The allotment can not be relied on as a place of tranquility

Lewes Road, Brighton
When Audrey Sharma, an environmental health officer from Brighton and Hove Council wrote to me about strimming noise she couldn't have been clearer about its right to exist, in a legal sort of way.

Audrey bends over backwards to defend the owners of the enormous cemetery stretching from my house to my allotment.

"The cemetery has been operating in this area for over 100 years and anyone moving to the area would have known this and could reasonably expect to hear grass cutting to go on....."

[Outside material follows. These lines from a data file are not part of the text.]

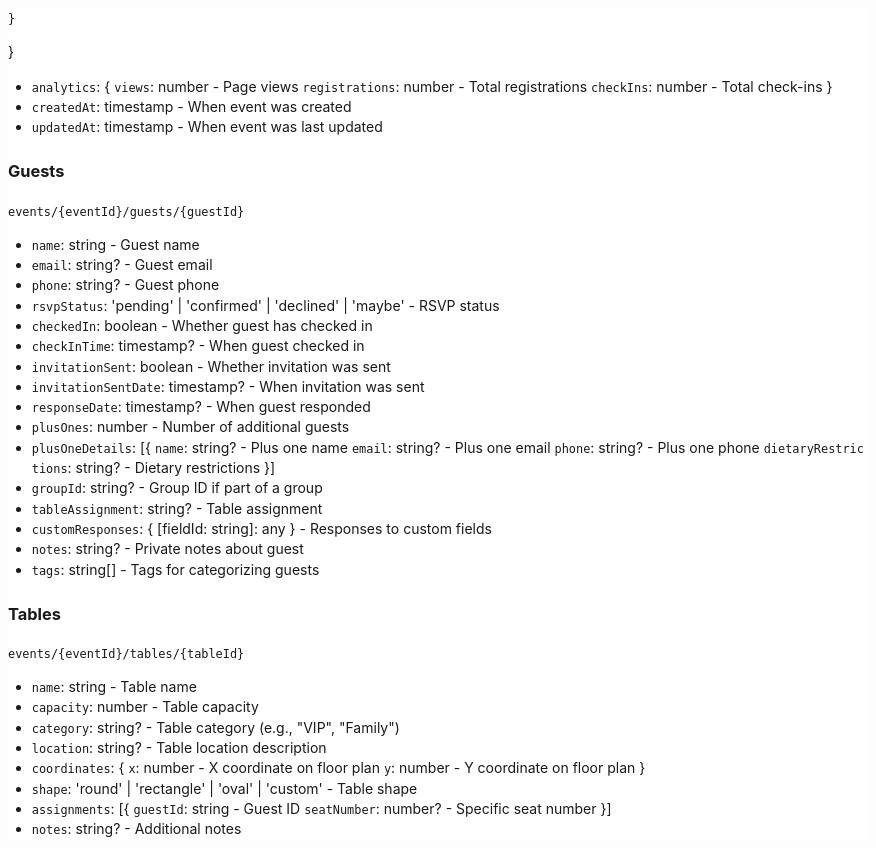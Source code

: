     }
  }
- `analytics`: {
    `views`: number - Page views
    `registrations`: number - Total registrations
    `checkIns`: number - Total check-ins
  }
- `createdAt`: timestamp - When event was created
- `updatedAt`: timestamp - When event was last updated

### Guests
```
events/{eventId}/guests/{guestId}
```
- `name`: string - Guest name
- `email`: string? - Guest email
- `phone`: string? - Guest phone
- `rsvpStatus`: 'pending' | 'confirmed' | 'declined' | 'maybe' - RSVP status
- `checkedIn`: boolean - Whether guest has checked in
- `checkInTime`: timestamp? - When guest checked in
- `invitationSent`: boolean - Whether invitation was sent
- `invitationSentDate`: timestamp? - When invitation was sent
- `responseDate`: timestamp? - When guest responded
- `plusOnes`: number - Number of additional guests
- `plusOneDetails`: [{
    `name`: string? - Plus one name
    `email`: string? - Plus one email
    `phone`: string? - Plus one phone
    `dietaryRestrictions`: string? - Dietary restrictions
  }]
- `groupId`: string? - Group ID if part of a group
- `tableAssignment`: string? - Table assignment
- `customResponses`: { [fieldId: string]: any } - Responses to custom fields
- `notes`: string? - Private notes about guest
- `tags`: string[] - Tags for categorizing guests

### Tables
```
events/{eventId}/tables/{tableId}
```
- `name`: string - Table name
- `capacity`: number - Table capacity
- `category`: string? - Table category (e.g., "VIP", "Family")
- `location`: string? - Table location description
- `coordinates`: {
    `x`: number - X coordinate on floor plan
    `y`: number - Y coordinate on floor plan
  }
- `shape`: 'round' | 'rectangle' | 'oval' | 'custom' - Table shape
- `assignments`: [{
    `guestId`: string - Guest ID
    `seatNumber`: number? - Specific seat number
  }]
- `notes`: string? - Additional notes
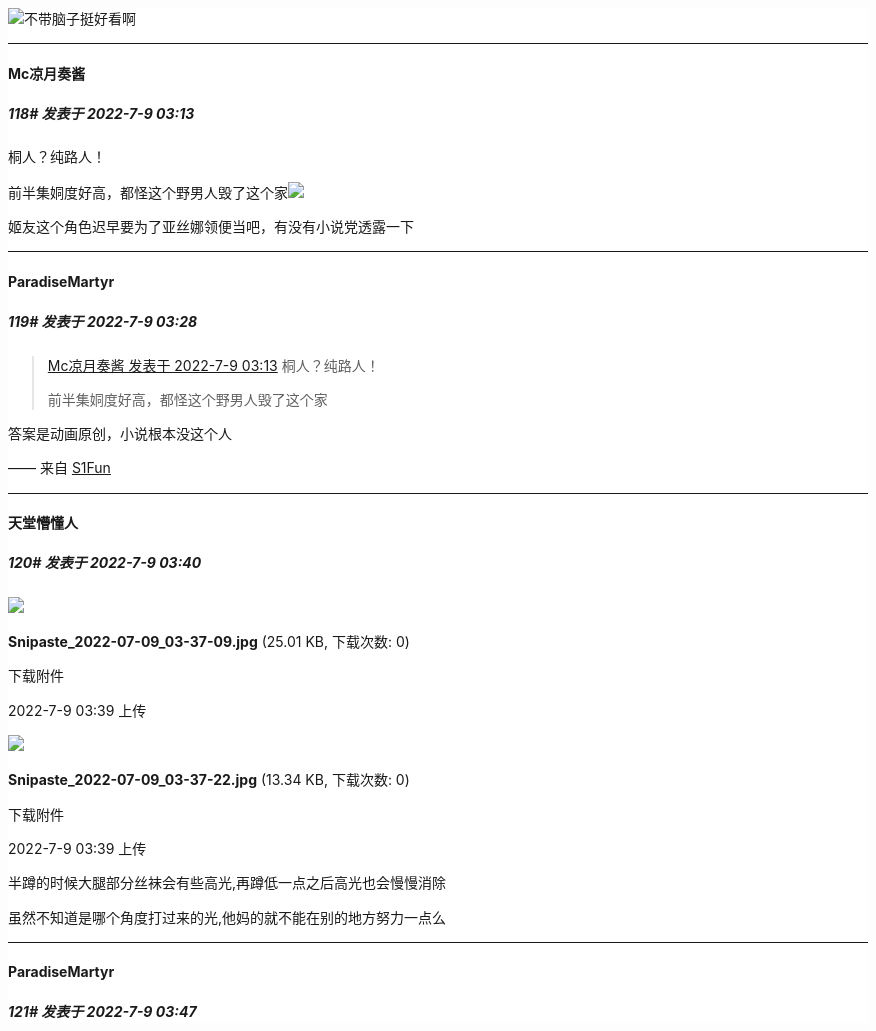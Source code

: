 <img src="https://static.saraba1st.com/image/smiley/face2017/037.png" referrerpolicy="no-referrer">不带脑子挺好看啊

*****

####  Mc凉月奏酱  
##### 118#       发表于 2022-7-9 03:13

桐人？纯路人！

前半集姛度好高，都怪这个野男人毁了这个家<img src="https://static.saraba1st.com/image/smiley/face2017/067.png" referrerpolicy="no-referrer">

姬友这个角色迟早要为了亚丝娜领便当吧，有没有小说党透露一下

*****

####  ParadiseMartyr  
##### 119#       发表于 2022-7-9 03:28

<blockquote><a href="httphttps://bbs.saraba1st.com/2b/forum.php?mod=redirect&amp;goto=findpost&amp;pid=56580440&amp;ptid=2013249" target="_blank">Mc凉月奏酱 发表于 2022-7-9 03:13</a>
桐人？纯路人！

前半集姛度好高，都怪这个野男人毁了这个家</blockquote>
答案是动画原创，小说根本没这个人

—— 来自 [S1Fun](https://s1fun.koalcat.com)

*****

####  天堂懵懂人  
##### 120#       发表于 2022-7-9 03:40

<img src="https://img.saraba1st.com/forum/202207/09/033919v04r0tmkcc0r5to0.jpg" referrerpolicy="no-referrer">

<strong>Snipaste_2022-07-09_03-37-09.jpg</strong> (25.01 KB, 下载次数: 0)

下载附件

2022-7-9 03:39 上传

<img src="https://img.saraba1st.com/forum/202207/09/033919zi5eqxwrqvfjjezj.jpg" referrerpolicy="no-referrer">

<strong>Snipaste_2022-07-09_03-37-22.jpg</strong> (13.34 KB, 下载次数: 0)

下载附件

2022-7-9 03:39 上传

半蹲的时候大腿部分丝袜会有些高光,再蹲低一点之后高光也会慢慢消除

虽然不知道是哪个角度打过来的光,他妈的就不能在别的地方努力一点么



*****

####  ParadiseMartyr  
##### 121#       发表于 2022-7-9 03:47
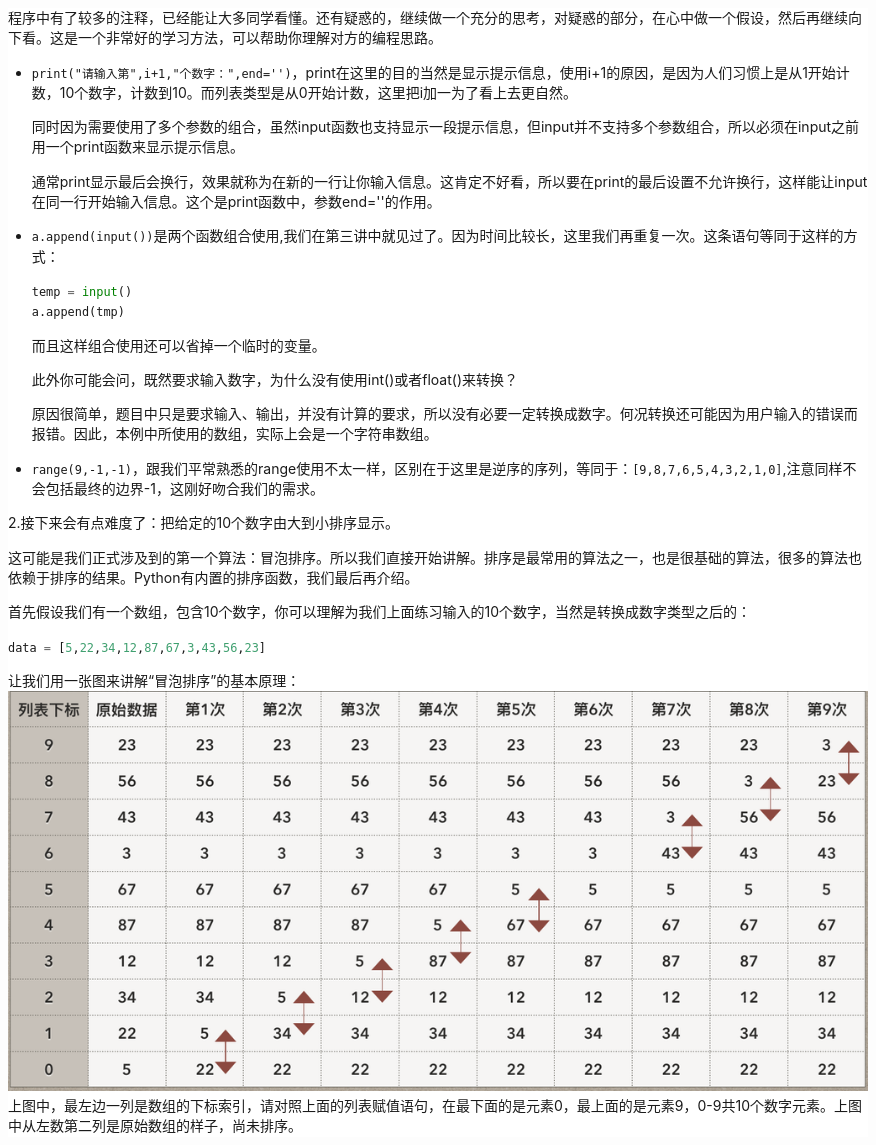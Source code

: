 ​程序中有了较多的注释，已经能让大多同学看懂。还有疑惑的，继续做一个充分的思考，对疑惑的部分，在心中做一个假设，然后再继续向下看。这是一个非常好的学习方法，可以帮助你理解对方的编程思路。

* `print("请输入第",i+1,"个数字：",end='')`，print在这里的目的当然是显示提示信息，使用i+1的原因，是因为人们习惯上是从1开始计数，10个数字，计数到10。而列表类型是从0开始计数，这里把i加一为了看上去更自然。

  同时因为需要使用了多个参数的组合，虽然input函数也支持显示一段提示信息，但input并不支持多个参数组合，所以必须在input之前用一个print函数来显示提示信息。

  通常print显示最后会换行，效果就称为在新的一行让你输入信息。这肯定不好看，所以要在print的最后设置不允许换行，这样能让input在同一行开始输入信息。这个是print函数中，参数end=''的作用。

* `a.append(input())`是两个函数组合使用,我们在第三讲中就见过了。因为时间比较长，这里我们再重复一次。这条语句等同于这样的方式：

  ```python
  temp = input()
  a.append(tmp)
  ```

  而且这样组合使用还可以省掉一个临时的变量。

  此外你可能会问，既然要求输入数字，为什么没有使用int()或者float()来转换？

  原因很简单，题目中只是要求输入、输出，并没有计算的要求，所以没有必要一定转换成数字。何况转换还可能因为用户输入的错误而报错。因此，本例中所使用的数组，实际上会是一个字符串数组。

* `range(9,-1,-1)`，跟我们平常熟悉的range使用不太一样，区别在于这里是逆序的序列，等同于：`[9,8,7,6,5,4,3,2,1,0]`,注意同样不会包括最终的边界-1，这刚好吻合我们的需求。



​2.接下来会有点难度了：把给定的10个数字由大到小排序显示。

​这可能是我们正式涉及到的第一个算法：冒泡排序。所以我们直接开始讲解。排序是最常用的算法之一，也是很基础的算法，很多的算法也依赖于排序的结果。Python有内置的排序函数，我们最后再介绍。

​首先假设我们有一个数组，包含10个数字，你可以理解为我们上面练习输入的10个数字，当然是转换成数字类型之后的：

```python
data = [5,22,34,12,87,67,3,43,56,23]
```

​让我们用一张图来讲解“冒泡排序”的基本原理：
![bubble1](/assets/cimages/201812/python38/bubble1.png)
上图中，最左边一列是数组的下标索引，请对照上面的列表赋值语句，在最下面的是元素0，最上面的是元素9，0-9共10个数字元素。上图中从左数第二列是原始数组的样子，尚未排序。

Audrey wrote to me not because I wrote to her, but because I wrote to local councillors about the fact that the cemetery planned to strim every working day during the summer, all day. They told me so because I am apparently the only person who has ever complained about it.
Hell - Torcello

The councillors perhaps thought it was a matter for environmental health. Apparently not. Nor was the allotment officer interested, despite the fact that at least one woman on the same allotment now can't go during the week in summer because she is so affected by the noise.

Back to Audrey's reply, which is hard to follow in places because of grammar, non-sequiturs, cutting and pasting of legal documents.

"You do not own or ‘occupy’ you’re an allotment and I am not able to consider whether noise arising on a council owned allotment is a statutory noise nuisance, as the purpose of this use is growing fruit and vegetables or flowers and allotment activities are leisure activities of choice.

"Whilst I realise you want to partly rent the allotment for peace, this is not it’s primary use. Noisy machines are routinely used on the allotments; council staff carry out strimming of vacant plots from time to time, use chain saws on trees for up to 4hrs at a time, and so on.

"Allotment users also reasonably use various noisy garden equipment (there is roughly one complaint from near neighbours per month about noise from the allotment).  Formal steps can and are taken where users are unreasonable e.g.using powered equiment before 7am. The allotment can therefore not be relied on as a place of tranquility."

That last line is the kind of statement I hope will come back to haunt the abandoned plots. In that sentence and this context, allotment and cemetery are interchangeable.

I expect noise on Lewes Road, noise from storms over the sea and Downs, from playgrounds, farms, factories and building sites. But the trouble with Audrey's acceptance of noise is that it is detached from quality of life and in her terms, merely another legal issue.

An acquaintance will have to endure noise on a neighbouring site for the next six years. They're building a leisure centre. A friend in a basement flat has noise from both sides, above and in the walled gardens. When one neighbour stops, another starts. In my stretch of street, a sunny Saturday is a signal for at least three petrol powered strimmers, hedge trimmers or electric saws. On working days it's open season.

When I moved to my house, the cemetery didn't use strimmers. They brought them in 10 years ago and even then, the noise wasn't at the level it's at now. They use the cheapest contractors who don't train operators, so the grass is strimmed down to dust while the guy holding the strimmer listens to music. They strim even where there are no graves.

Noise pollution affects animals and plants as well as humans. The humans it affects tend to be those of us who are poorer and can't buy the silence of the suburbs or countryside, although even that is no longer a given. In the UK national park authorities are allowing off road four wheel drives to rip through the silence of the wilderness for £200 a day and I'll bet someone's making money from jet skiers roaring at the beach.

What is not quoted is the right to quiet.

Has it, with the right to a view and the right to light, become another legal concept rather than one in which we can talk about quality of life?

Silence regenerates the brain and the older you are, the more difficult it is for you to filter out noise. I live in a city by choice. I love the energy of it. But can we have a discussion about noise and who's most affected by it that doesn't start with the right of all machines and operators never to be checked?